→ **Your objective**
Although the entries contain pictures, write out only their text, exactly as it stands.

================

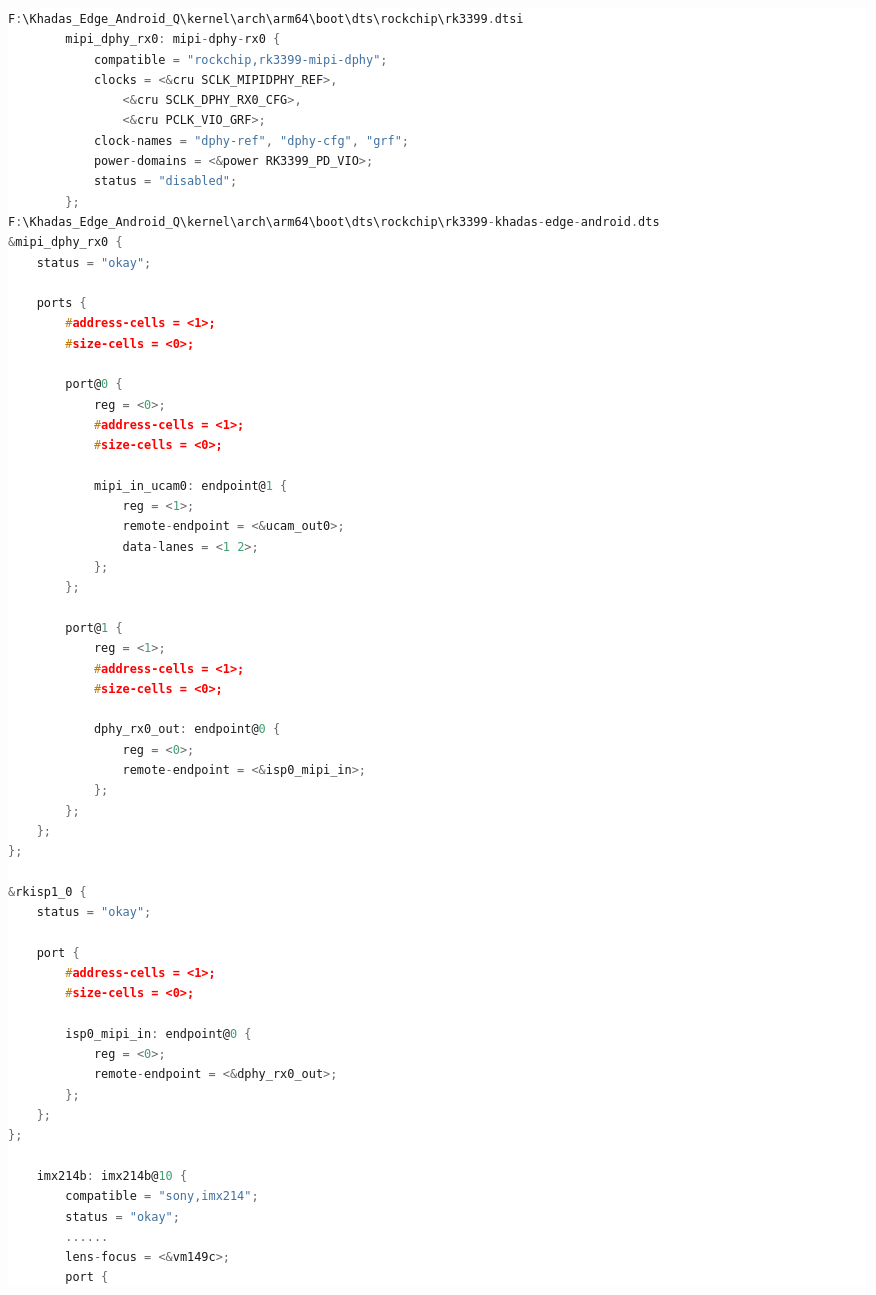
 ``` c
F:\Khadas_Edge_Android_Q\kernel\arch\arm64\boot\dts\rockchip\rk3399.dtsi
		mipi_dphy_rx0: mipi-dphy-rx0 {
			compatible = "rockchip,rk3399-mipi-dphy";
			clocks = <&cru SCLK_MIPIDPHY_REF>,
				<&cru SCLK_DPHY_RX0_CFG>,
				<&cru PCLK_VIO_GRF>;
			clock-names = "dphy-ref", "dphy-cfg", "grf";
			power-domains = <&power RK3399_PD_VIO>;
			status = "disabled";
		};
F:\Khadas_Edge_Android_Q\kernel\arch\arm64\boot\dts\rockchip\rk3399-khadas-edge-android.dts
&mipi_dphy_rx0 {
	status = "okay";

	ports {
		#address-cells = <1>;
		#size-cells = <0>;

		port@0 {
			reg = <0>;
			#address-cells = <1>;
			#size-cells = <0>;

			mipi_in_ucam0: endpoint@1 {
				reg = <1>;
				remote-endpoint = <&ucam_out0>;
				data-lanes = <1 2>;
			};
		};

		port@1 {
			reg = <1>;
			#address-cells = <1>;
			#size-cells = <0>;

			dphy_rx0_out: endpoint@0 {
				reg = <0>;
				remote-endpoint = <&isp0_mipi_in>;
			};
		};
	};
};

&rkisp1_0 {
	status = "okay";

	port {
		#address-cells = <1>;
		#size-cells = <0>;

		isp0_mipi_in: endpoint@0 {
			reg = <0>;
			remote-endpoint = <&dphy_rx0_out>;
		};
	};
};

	imx214b: imx214b@10 {
		compatible = "sony,imx214";
		status = "okay";
		......
		lens-focus = <&vm149c>;
		port {
```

================

→ **Completed exercise**
 ``` c
F:\Khadas_Edge_Android_Q\kernel\arch\arm64\boot\dts\rockchip\rk3399.dtsi
		mipi_dphy_rx0: mipi-dphy-rx0 {
			compatible = "rockchip,rk3399-mipi-dphy";
			clocks = <&cru SCLK_MIPIDPHY_REF>,
				<&cru SCLK_DPHY_RX0_CFG>,
				<&cru PCLK_VIO_GRF>;
			clock-names = "dphy-ref", "dphy-cfg", "grf";
			power-domains = <&power RK3399_PD_VIO>;
			status = "disabled";
		};
F:\Khadas_Edge_Android_Q\kernel\arch\arm64\boot\dts\rockchip\rk3399-khadas-edge-android.dts
&mipi_dphy_rx0 {
	status = "okay";

	ports {
		#address-cells = <1>;
		#size-cells = <0>;

		port@0 {
			reg = <0>;
			#address-cells = <1>;
			#size-cells = <0>;

			mipi_in_ucam0: endpoint@1 {
				reg = <1>;
				remote-endpoint = <&ucam_out0>;
				data-lanes = <1 2>;
			};
		};

		port@1 {
			reg = <1>;
			#address-cells = <1>;
			#size-cells = <0>;

			dphy_rx0_out: endpoint@0 {
				reg = <0>;
				remote-endpoint = <&isp0_mipi_in>;
			};
		};
	};
};

&rkisp1_0 {
	status = "okay";

	port {
		#address-cells = <1>;
		#size-cells = <0>;

		isp0_mipi_in: endpoint@0 {
			reg = <0>;
			remote-endpoint = <&dphy_rx0_out>;
		};
	};
};

	imx214b: imx214b@10 {
		compatible = "sony,imx214";
		status = "okay";
		......
		lens-focus = <&vm149c>;
		port {
```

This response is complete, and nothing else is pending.